_Exercise details_: Reproduce only what runs from the line containing "The bugs are happy." to the line containing "[!!fD38H-1jlTk]" in the records below, inclusive. Keep it exact, and keep the pictures out.

####################

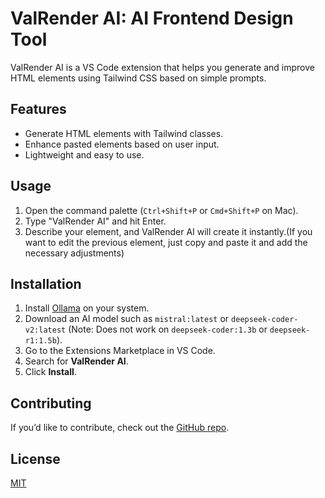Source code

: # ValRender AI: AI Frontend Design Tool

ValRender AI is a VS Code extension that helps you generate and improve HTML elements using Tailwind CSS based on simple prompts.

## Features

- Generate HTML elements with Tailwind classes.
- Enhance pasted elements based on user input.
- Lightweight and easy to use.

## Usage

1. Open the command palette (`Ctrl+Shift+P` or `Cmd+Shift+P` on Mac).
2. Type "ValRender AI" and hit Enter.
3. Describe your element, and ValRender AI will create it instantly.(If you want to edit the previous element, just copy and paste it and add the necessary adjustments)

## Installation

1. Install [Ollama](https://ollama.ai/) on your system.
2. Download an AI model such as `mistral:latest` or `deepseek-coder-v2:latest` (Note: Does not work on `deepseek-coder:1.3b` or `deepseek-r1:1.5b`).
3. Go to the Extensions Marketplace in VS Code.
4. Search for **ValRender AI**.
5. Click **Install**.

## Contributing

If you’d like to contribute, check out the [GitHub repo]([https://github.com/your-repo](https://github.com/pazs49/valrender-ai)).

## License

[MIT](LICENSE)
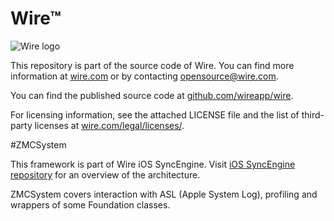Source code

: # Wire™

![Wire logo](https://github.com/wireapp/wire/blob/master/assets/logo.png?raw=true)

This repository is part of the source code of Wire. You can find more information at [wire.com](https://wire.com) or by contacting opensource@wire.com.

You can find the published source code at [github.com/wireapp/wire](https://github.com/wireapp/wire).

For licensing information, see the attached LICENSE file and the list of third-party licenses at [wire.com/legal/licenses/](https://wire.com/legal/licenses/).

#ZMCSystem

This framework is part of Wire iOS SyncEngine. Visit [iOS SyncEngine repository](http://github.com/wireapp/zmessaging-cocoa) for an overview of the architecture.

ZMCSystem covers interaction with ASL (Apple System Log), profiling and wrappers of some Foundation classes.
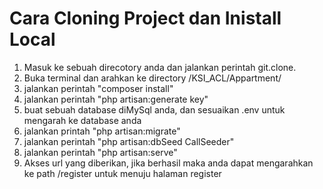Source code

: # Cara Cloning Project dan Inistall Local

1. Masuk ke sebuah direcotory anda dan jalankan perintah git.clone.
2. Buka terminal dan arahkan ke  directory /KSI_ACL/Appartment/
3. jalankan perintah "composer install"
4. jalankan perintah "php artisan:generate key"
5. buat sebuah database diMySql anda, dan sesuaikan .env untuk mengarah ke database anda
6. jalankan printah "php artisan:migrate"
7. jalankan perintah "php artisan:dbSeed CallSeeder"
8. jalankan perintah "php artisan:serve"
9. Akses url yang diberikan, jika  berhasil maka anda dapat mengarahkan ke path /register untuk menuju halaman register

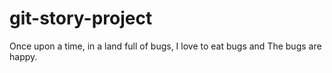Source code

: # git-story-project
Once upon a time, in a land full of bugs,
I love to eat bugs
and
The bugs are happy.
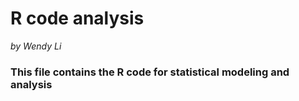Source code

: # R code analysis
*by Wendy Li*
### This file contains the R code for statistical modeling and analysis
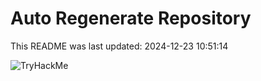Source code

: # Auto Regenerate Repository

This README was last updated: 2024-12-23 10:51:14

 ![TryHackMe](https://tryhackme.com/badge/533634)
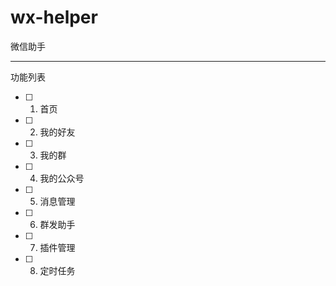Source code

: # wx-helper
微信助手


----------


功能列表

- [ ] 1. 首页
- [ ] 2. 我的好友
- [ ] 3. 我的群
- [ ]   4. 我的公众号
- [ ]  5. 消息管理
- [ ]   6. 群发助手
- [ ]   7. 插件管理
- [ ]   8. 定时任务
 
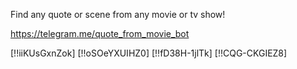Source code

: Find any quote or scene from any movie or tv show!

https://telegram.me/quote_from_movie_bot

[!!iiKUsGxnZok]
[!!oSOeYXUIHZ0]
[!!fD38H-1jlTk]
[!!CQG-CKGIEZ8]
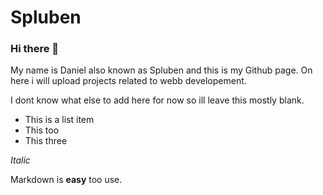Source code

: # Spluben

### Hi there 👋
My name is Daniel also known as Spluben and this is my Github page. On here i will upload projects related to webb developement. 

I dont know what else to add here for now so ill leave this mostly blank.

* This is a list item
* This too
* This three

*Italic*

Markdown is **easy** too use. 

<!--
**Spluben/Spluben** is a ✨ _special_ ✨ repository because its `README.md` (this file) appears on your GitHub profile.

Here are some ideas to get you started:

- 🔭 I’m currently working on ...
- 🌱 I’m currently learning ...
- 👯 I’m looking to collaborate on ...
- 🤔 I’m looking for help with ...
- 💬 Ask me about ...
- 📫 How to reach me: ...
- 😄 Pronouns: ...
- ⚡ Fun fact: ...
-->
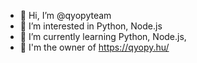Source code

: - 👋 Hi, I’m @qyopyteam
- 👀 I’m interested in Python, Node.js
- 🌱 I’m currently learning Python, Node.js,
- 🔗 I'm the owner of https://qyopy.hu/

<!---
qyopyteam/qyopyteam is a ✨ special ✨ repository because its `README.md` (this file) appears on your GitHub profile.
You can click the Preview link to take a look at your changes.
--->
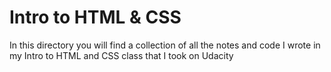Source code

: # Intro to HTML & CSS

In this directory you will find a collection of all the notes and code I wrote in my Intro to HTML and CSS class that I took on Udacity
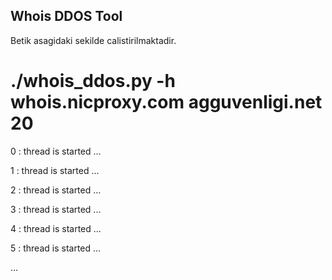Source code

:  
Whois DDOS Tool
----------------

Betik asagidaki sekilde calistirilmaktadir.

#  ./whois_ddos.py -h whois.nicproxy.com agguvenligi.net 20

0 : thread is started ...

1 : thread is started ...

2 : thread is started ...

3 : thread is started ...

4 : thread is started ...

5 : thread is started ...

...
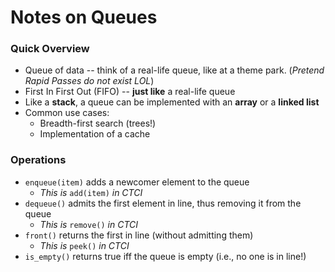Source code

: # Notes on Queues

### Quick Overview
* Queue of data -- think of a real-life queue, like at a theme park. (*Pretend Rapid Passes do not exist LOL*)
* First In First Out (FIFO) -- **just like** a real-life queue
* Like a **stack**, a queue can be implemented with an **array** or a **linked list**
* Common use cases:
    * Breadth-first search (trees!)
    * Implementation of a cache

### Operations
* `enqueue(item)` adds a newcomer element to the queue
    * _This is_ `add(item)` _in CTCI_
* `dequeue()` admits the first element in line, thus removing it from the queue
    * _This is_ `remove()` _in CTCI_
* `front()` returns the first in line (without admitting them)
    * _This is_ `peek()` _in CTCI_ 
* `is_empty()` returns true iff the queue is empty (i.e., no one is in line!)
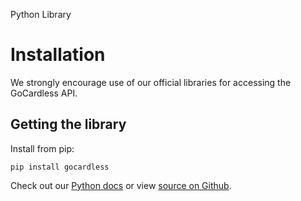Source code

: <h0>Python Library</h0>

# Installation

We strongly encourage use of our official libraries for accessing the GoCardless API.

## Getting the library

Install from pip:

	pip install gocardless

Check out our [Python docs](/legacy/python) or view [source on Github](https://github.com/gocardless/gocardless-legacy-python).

####################

_Solution to this exercise_:
The bugs are happy.
Source code

: # R code analysis
*by Wendy Li*
### This file contains the R code for statistical modeling and analysis
Source code

: # Auto Regenerate Repository

This README was last updated: 2024-12-23 10:51:14

 ![TryHackMe](https://tryhackme.com/badge/533634)
Source code

: # wx-helper
微信助手


----------


功能列表

- [ ] 1. 首页
- [ ] 2. 我的好友
- [ ] 3. 我的群
- [ ]   4. 我的公众号
- [ ]  5. 消息管理
- [ ]   6. 群发助手
- [ ]   7. 插件管理
- [ ]   8. 定时任务
 
Source code

: Find any quote or scene from any movie or tv show!

https://telegram.me/quote_from_movie_bot

[!!iiKUsGxnZok]
[!!oSOeYXUIHZ0]
[!!fD38H-1jlTk]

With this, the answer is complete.